■ Exercise objective ■
Below are records; work out how many of their lines contain "優化其行為" and give only that number.

■ Provided entries ■
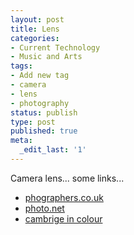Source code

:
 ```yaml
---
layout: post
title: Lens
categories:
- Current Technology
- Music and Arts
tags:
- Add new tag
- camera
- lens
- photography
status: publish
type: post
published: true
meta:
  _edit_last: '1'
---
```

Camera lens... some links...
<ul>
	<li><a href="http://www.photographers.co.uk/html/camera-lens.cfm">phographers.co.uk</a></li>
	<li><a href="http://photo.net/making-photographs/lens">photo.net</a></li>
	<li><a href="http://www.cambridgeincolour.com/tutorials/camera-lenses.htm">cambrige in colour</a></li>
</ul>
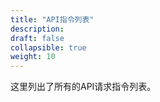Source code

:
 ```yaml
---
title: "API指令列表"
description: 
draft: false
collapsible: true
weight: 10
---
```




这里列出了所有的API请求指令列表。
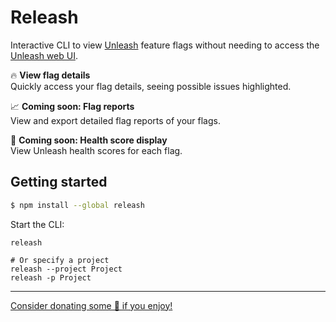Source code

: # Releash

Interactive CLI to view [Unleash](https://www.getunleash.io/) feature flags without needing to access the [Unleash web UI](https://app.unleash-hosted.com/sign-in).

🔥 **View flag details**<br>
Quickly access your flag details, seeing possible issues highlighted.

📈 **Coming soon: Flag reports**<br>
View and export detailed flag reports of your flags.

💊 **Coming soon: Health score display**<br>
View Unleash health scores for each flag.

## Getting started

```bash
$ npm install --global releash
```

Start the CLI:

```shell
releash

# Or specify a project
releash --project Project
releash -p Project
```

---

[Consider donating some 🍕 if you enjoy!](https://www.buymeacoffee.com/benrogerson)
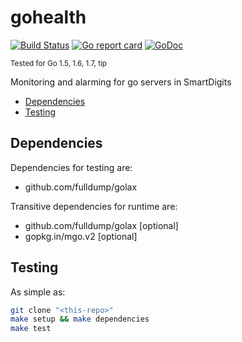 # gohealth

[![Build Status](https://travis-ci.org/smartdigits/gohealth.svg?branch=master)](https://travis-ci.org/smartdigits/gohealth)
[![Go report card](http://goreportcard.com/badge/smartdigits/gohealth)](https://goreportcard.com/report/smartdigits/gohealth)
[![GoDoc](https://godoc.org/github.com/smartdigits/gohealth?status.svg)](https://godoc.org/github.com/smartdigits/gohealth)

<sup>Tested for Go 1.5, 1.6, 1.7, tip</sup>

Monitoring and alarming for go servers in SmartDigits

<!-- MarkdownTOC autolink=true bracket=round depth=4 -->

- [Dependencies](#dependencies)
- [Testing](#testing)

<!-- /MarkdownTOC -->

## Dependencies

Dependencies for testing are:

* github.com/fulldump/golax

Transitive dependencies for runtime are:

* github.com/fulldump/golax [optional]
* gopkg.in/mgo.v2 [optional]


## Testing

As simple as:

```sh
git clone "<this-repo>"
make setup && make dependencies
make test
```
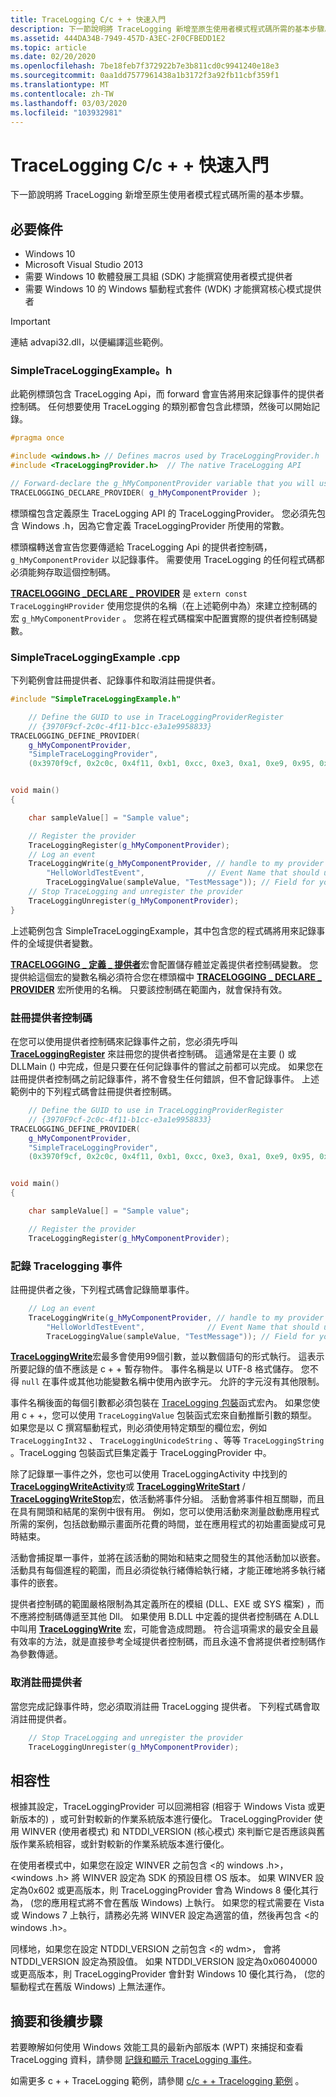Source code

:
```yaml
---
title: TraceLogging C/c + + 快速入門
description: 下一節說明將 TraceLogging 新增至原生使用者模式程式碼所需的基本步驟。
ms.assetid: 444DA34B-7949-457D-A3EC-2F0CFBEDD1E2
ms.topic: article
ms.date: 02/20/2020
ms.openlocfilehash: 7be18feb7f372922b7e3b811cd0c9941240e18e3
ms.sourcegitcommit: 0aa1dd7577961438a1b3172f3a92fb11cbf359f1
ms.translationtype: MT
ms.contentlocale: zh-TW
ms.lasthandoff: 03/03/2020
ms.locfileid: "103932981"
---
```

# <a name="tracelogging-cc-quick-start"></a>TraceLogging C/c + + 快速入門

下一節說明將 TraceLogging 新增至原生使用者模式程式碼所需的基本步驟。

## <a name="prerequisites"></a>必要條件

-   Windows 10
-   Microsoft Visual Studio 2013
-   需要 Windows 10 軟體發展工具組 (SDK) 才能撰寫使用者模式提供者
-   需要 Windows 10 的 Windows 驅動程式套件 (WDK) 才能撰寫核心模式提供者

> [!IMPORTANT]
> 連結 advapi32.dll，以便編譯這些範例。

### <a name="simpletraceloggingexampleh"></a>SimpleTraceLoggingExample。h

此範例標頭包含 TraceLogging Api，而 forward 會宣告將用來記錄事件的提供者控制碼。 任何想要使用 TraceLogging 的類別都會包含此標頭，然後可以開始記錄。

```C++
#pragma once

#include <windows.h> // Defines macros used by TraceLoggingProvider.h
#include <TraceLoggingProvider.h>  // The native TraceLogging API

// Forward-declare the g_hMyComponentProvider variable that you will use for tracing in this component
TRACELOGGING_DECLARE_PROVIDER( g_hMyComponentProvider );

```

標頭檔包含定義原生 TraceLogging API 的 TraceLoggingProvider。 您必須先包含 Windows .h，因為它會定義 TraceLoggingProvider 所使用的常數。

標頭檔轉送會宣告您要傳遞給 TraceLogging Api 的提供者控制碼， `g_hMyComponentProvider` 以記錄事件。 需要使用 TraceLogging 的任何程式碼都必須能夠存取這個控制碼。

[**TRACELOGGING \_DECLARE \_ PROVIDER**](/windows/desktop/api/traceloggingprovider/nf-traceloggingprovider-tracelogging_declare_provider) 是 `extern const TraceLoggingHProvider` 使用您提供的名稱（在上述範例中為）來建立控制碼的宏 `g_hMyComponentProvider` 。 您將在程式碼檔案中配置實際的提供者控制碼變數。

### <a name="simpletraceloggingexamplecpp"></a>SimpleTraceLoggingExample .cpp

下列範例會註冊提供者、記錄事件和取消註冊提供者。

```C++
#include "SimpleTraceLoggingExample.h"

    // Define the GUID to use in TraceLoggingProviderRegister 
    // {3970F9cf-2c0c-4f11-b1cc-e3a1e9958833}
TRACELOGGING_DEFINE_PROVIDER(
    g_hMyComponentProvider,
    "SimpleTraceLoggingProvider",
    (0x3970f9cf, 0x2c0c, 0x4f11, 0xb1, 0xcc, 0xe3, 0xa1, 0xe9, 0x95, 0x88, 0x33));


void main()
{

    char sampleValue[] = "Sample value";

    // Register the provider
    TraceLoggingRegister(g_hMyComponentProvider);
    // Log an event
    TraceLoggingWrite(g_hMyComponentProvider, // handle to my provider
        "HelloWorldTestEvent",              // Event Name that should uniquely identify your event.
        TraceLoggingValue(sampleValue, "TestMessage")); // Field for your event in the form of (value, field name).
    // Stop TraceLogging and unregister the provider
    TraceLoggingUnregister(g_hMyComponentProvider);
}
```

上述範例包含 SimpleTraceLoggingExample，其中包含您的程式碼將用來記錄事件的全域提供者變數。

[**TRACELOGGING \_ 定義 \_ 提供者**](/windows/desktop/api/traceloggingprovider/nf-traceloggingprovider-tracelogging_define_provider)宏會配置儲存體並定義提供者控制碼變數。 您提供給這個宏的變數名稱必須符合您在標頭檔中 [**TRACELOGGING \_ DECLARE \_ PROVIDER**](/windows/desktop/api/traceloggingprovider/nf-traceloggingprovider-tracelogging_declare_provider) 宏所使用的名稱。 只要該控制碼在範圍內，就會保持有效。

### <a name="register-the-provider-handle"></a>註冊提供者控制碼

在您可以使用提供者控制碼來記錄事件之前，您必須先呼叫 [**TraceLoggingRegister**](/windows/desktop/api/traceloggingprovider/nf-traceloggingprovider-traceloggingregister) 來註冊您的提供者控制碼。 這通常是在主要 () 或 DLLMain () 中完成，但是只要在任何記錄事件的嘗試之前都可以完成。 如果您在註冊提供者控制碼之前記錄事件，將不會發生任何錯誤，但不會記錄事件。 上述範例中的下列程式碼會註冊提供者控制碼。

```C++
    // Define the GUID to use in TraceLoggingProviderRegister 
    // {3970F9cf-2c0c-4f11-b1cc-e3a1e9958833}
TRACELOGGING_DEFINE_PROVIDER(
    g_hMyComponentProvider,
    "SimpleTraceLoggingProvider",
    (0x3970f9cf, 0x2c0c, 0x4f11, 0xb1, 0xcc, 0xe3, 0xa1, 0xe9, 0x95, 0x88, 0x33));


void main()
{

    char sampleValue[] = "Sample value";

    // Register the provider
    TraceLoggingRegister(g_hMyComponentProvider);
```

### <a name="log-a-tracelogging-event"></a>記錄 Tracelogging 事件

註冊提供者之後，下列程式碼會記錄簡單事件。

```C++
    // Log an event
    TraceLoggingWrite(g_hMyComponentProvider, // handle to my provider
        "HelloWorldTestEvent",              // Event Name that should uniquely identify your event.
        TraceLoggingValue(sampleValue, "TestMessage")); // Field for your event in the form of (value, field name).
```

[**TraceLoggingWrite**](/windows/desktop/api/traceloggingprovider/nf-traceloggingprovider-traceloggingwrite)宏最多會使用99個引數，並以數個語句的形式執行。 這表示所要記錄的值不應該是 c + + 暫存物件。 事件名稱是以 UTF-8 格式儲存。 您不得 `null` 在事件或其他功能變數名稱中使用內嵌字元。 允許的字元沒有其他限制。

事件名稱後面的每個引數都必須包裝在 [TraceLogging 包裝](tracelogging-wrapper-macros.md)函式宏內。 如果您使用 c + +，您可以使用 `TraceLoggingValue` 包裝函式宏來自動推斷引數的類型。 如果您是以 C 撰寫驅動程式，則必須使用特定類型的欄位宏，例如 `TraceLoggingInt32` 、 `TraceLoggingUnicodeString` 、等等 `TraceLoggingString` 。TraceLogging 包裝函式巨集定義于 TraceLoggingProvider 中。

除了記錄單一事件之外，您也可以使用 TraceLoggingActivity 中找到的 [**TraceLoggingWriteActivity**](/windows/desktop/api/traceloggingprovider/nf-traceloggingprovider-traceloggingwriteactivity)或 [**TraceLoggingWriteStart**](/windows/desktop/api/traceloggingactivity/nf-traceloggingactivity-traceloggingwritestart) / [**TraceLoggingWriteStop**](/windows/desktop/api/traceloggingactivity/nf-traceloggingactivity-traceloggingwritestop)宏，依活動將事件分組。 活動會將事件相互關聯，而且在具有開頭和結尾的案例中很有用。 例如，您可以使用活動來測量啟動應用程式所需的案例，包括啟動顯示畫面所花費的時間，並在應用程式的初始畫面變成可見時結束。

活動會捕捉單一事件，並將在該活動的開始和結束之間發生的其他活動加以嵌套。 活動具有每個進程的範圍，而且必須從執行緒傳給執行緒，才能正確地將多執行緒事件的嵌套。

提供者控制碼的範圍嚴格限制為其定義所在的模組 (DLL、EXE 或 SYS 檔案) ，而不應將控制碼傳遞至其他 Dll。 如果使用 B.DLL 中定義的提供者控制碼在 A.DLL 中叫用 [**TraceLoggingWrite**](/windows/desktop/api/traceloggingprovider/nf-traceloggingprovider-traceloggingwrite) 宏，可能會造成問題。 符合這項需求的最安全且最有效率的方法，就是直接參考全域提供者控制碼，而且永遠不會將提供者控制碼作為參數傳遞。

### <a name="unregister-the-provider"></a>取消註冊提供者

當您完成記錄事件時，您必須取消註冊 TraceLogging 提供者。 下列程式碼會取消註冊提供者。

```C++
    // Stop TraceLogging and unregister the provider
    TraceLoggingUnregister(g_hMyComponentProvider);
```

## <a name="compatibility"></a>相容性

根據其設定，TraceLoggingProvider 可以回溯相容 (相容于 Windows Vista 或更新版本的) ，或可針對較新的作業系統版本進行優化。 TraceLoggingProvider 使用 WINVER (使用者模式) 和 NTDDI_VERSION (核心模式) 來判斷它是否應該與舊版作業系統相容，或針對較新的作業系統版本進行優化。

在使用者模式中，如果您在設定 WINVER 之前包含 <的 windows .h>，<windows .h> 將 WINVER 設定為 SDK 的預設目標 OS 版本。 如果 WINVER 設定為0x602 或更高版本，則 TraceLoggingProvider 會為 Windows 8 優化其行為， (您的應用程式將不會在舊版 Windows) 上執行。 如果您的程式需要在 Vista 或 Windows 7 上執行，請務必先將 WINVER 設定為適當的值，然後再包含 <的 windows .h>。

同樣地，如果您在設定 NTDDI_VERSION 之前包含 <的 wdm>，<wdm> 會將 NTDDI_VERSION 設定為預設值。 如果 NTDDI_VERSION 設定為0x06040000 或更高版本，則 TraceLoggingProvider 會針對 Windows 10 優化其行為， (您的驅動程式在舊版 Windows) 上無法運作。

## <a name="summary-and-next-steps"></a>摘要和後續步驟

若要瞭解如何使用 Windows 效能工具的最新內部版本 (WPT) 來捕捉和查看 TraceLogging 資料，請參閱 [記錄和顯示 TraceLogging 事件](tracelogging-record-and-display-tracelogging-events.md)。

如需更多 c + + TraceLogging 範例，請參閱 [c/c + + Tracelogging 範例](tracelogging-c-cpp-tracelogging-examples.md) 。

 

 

■ Task output ■
2